- Exercise goal -
Print the entire listing. Each line must match the original exactly.
__________________________________________________
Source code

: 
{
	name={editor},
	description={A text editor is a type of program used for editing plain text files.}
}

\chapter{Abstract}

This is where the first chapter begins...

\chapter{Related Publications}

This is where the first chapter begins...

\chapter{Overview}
__________________________________________________
- Written reply -
Source code

: 
{
	name={editor},
	description={A text editor is a type of program used for editing plain text files.}
}

\chapter{Abstract}

This is where the first chapter begins...

\chapter{Related Publications}

This is where the first chapter begins...

\chapter{Overview}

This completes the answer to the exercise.